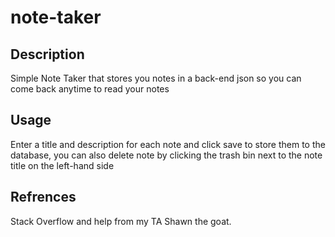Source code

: # note-taker

## Description
Simple Note Taker that stores you notes in a back-end json so you can come back anytime to read your notes

## Usage
Enter a title and description for each note and click save to store them to the database, you can also delete note by clicking the trash bin next to the note title on the left-hand side

## Refrences 
Stack Overflow and help from my TA Shawn the goat.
━━━━━━━━
- [What you should do]:
Write out, word for word, the lines from the one containing "Enter a title" through the end of the records, with no other lines.

- [Expected answer]:
Enter a title and description for each note and click save to store them to the database, you can also delete note by clicking the trash bin next to the note title on the left-hand side

## Refrences 
Stack Overflow and help from my TA Shawn the goat.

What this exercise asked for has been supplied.